• **What this task involves**
An exact copy of every record below is needed, with the pictures left out.

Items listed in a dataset
▼

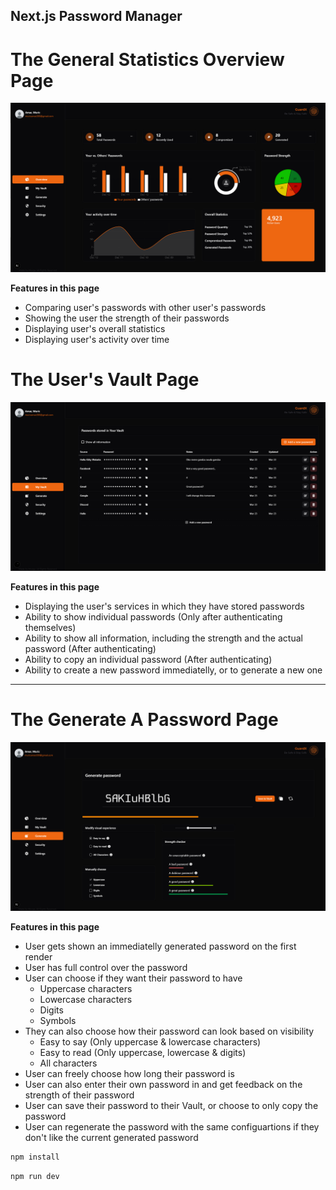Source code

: ## Next.js Password Manager

# The General Statistics Overview Page

![Project Screenshot](./Overview.PNG)

**Features in this page**

- Comparing user's passwords with other user's passwords
- Showing the user the strength of their passwords
- Displaying user's overall statistics
- Displaying user's activity over time

# The User's Vault Page

![Project Screenshot](./Vault.PNG)

**Features in this page**

- Displaying the user's services in which they have stored passwords
- Ability to show individual passwords (Only after authenticating themselves)
- Ability to show all information, including the strength and the actual password (After authenticating)
- Ability to copy an individual password (After authenticating)
- Ability to create a new password immediatelly, or to generate a new one

---

# The Generate A Password Page

![Project Screenshot](./Generate.PNG)

**Features in this page**

- User gets shown an immediatelly generated password on the first render
- User has full control over the password
- User can choose if they want their password to have
  - Uppercase characters
  - Lowercase characters
  - Digits
  - Symbols
- They can also choose how their password can look based on visibility
  - Easy to say (Only uppercase & lowercase characters)
  - Easy to read (Only uppercase, lowercase & digits)
  - All characters
- User can freely choose how long their password is
- User can also enter their own password in and get feedback on the strength of their password
- User can save their password to their Vault, or choose to only copy the password
- User can regenerate the  password with the same configuartions if they don't like the current generated password

```bash
npm install
```

```bash
npm run dev
```
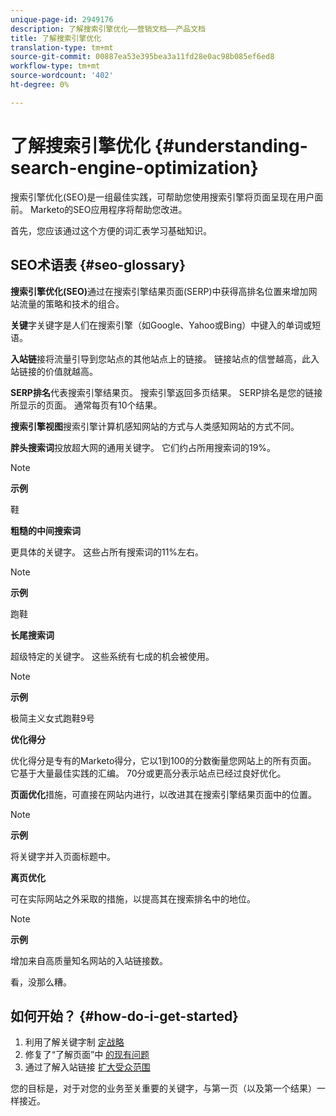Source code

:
 ```yaml
---
unique-page-id: 2949176
description: 了解搜索引擎优化——营销文档——产品文档
title: 了解搜索引擎优化
translation-type: tm+mt
source-git-commit: 00887ea53e395bea3a11fd28e0ac98b085ef6ed8
workflow-type: tm+mt
source-wordcount: '402'
ht-degree: 0%

---
```



# 了解搜索引擎优化 {#understanding-search-engine-optimization}

搜索引擎优化(SEO)是一组最佳实践，可帮助您使用搜索引擎将页面呈现在用户面前。 Marketo的SEO应用程序将帮助您改进。

首先，您应该通过这个方便的词汇表学习基础知识。

## SEO术语表 {#seo-glossary}

**搜索引擎优化(SEO)**&#x200B;通过在搜索引擎结果页面(SERP)中获得高排名位置来增加网站流量的策略和技术的组合。

**关键**&#x200B;字关键字是人们在搜索引擎（如Google、Yahoo或Bing）中键入的单词或短语。

**入站链**&#x200B;接将流量引导到您站点的其他站点上的链接。 链接站点的信誉越高，此入站链接的价值就越高。

**SERP排名**&#x200B;代表搜索引擎结果页。 搜索引擎返回多页结果。 SERP排名是您的链接所显示的页面。 通常每页有10个结果。

**搜索引擎视图**&#x200B;搜索引擎计算机感知网站的方式与人类感知网站的方式不同。

**胖头搜索词**&#x200B;投放超大网的通用关键字。 它们约占所用搜索词的19%。

>[!NOTE]
>
>**示例**
>
>鞋

**粗糙的中间搜索词**

更具体的关键字。 这些占所有搜索词的11%左右。

>[!NOTE]
>
>**示例**
>
>跑鞋

**长尾搜索词**

超级特定的关键字。 这些系统有七成的机会被使用。

>[!NOTE]
>
>**示例**
>
>极简主义女式跑鞋9号

**优化得分**

优化得分是专有的Marketo得分，它以1到100的分数衡量您网站上的所有页面。 它基于大量最佳实践的汇编。 70分或更高分表示站点已经过良好优化。

**页面优化**&#x200B;措施，可直接在网站内进行，以改进其在搜索引擎结果页面中的位置。

>[!NOTE]
>
>**示例**
>
>将关键字并入页面标题中。

**离页优化**

可在实际网站之外采取的措施，以提高其在搜索排名中的地位。

>[!NOTE]
>
>**示例**
>
>增加来自高质量知名网站的入站链接数。

看，没那么糟。

## 如何开始？ {#how-do-i-get-started}

1. 利用了解关键字制 [定战略](../../../../product-docs/additional-apps/seo/keywords/seo-understanding-keywords.md)
1. 修复了“了解页面”中 [的现有问题](../../../../product-docs/additional-apps/seo/pages/seo-understanding-pages.md)
1. 通过了解入站链接 [扩大受众范围](../../../../product-docs/additional-apps/seo/inbound-links/seo-understanding-inbound-links.md)

您的目标是，对于对您的业务至关重要的关键字，与第一页（以及第一个结果）一样接近。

▲

• **Solution**
Source code

: ## Next.js Password Manager

# The General Statistics Overview Page

![Project Screenshot](./Overview.PNG)

**Features in this page**

- Comparing user's passwords with other user's passwords
- Showing the user the strength of their passwords
- Displaying user's overall statistics
- Displaying user's activity over time

# The User's Vault Page

![Project Screenshot](./Vault.PNG)

**Features in this page**

- Displaying the user's services in which they have stored passwords
- Ability to show individual passwords (Only after authenticating themselves)
- Ability to show all information, including the strength and the actual password (After authenticating)
- Ability to copy an individual password (After authenticating)
- Ability to create a new password immediatelly, or to generate a new one

---

# The Generate A Password Page

![Project Screenshot](./Generate.PNG)

**Features in this page**

- User gets shown an immediatelly generated password on the first render
- User has full control over the password
- User can choose if they want their password to have
  - Uppercase characters
  - Lowercase characters
  - Digits
  - Symbols
- They can also choose how their password can look based on visibility
  - Easy to say (Only uppercase & lowercase characters)
  - Easy to read (Only uppercase, lowercase & digits)
  - All characters
- User can freely choose how long their password is
- User can also enter their own password in and get feedback on the strength of their password
- User can save their password to their Vault, or choose to only copy the password
- User can regenerate the  password with the same configuartions if they don't like the current generated password

```bash
npm install
```

```bash
npm run dev
```
Source code

:
 ```yaml
---
unique-page-id: 2949176
description: 了解搜索引擎优化——营销文档——产品文档
title: 了解搜索引擎优化
translation-type: tm+mt
source-git-commit: 00887ea53e395bea3a11fd28e0ac98b085ef6ed8
workflow-type: tm+mt
source-wordcount: '402'
ht-degree: 0%

---
```



# 了解搜索引擎优化 {#understanding-search-engine-optimization}

搜索引擎优化(SEO)是一组最佳实践，可帮助您使用搜索引擎将页面呈现在用户面前。 Marketo的SEO应用程序将帮助您改进。

首先，您应该通过这个方便的词汇表学习基础知识。

## SEO术语表 {#seo-glossary}

**搜索引擎优化(SEO)**&#x200B;通过在搜索引擎结果页面(SERP)中获得高排名位置来增加网站流量的策略和技术的组合。

**关键**&#x200B;字关键字是人们在搜索引擎（如Google、Yahoo或Bing）中键入的单词或短语。

**入站链**&#x200B;接将流量引导到您站点的其他站点上的链接。 链接站点的信誉越高，此入站链接的价值就越高。

**SERP排名**&#x200B;代表搜索引擎结果页。 搜索引擎返回多页结果。 SERP排名是您的链接所显示的页面。 通常每页有10个结果。

**搜索引擎视图**&#x200B;搜索引擎计算机感知网站的方式与人类感知网站的方式不同。

**胖头搜索词**&#x200B;投放超大网的通用关键字。 它们约占所用搜索词的19%。

>[!NOTE]
>
>**示例**
>
>鞋

**粗糙的中间搜索词**

更具体的关键字。 这些占所有搜索词的11%左右。

>[!NOTE]
>
>**示例**
>
>跑鞋

**长尾搜索词**

超级特定的关键字。 这些系统有七成的机会被使用。

>[!NOTE]
>
>**示例**
>
>极简主义女式跑鞋9号

**优化得分**

优化得分是专有的Marketo得分，它以1到100的分数衡量您网站上的所有页面。 它基于大量最佳实践的汇编。 70分或更高分表示站点已经过良好优化。

**页面优化**&#x200B;措施，可直接在网站内进行，以改进其在搜索引擎结果页面中的位置。

>[!NOTE]
>
>**示例**
>
>将关键字并入页面标题中。

**离页优化**

可在实际网站之外采取的措施，以提高其在搜索排名中的地位。

>[!NOTE]
>
>**示例**
>
>增加来自高质量知名网站的入站链接数。

看，没那么糟。

## 如何开始？ {#how-do-i-get-started}

1. 利用了解关键字制 [定战略](../../../../product-docs/additional-apps/seo/keywords/seo-understanding-keywords.md)
1. 修复了“了解页面”中 [的现有问题](../../../../product-docs/additional-apps/seo/pages/seo-understanding-pages.md)
1. 通过了解入站链接 [扩大受众范围](../../../../product-docs/additional-apps/seo/inbound-links/seo-understanding-inbound-links.md)

您的目标是，对于对您的业务至关重要的关键字，与第一页（以及第一个结果）一样接近。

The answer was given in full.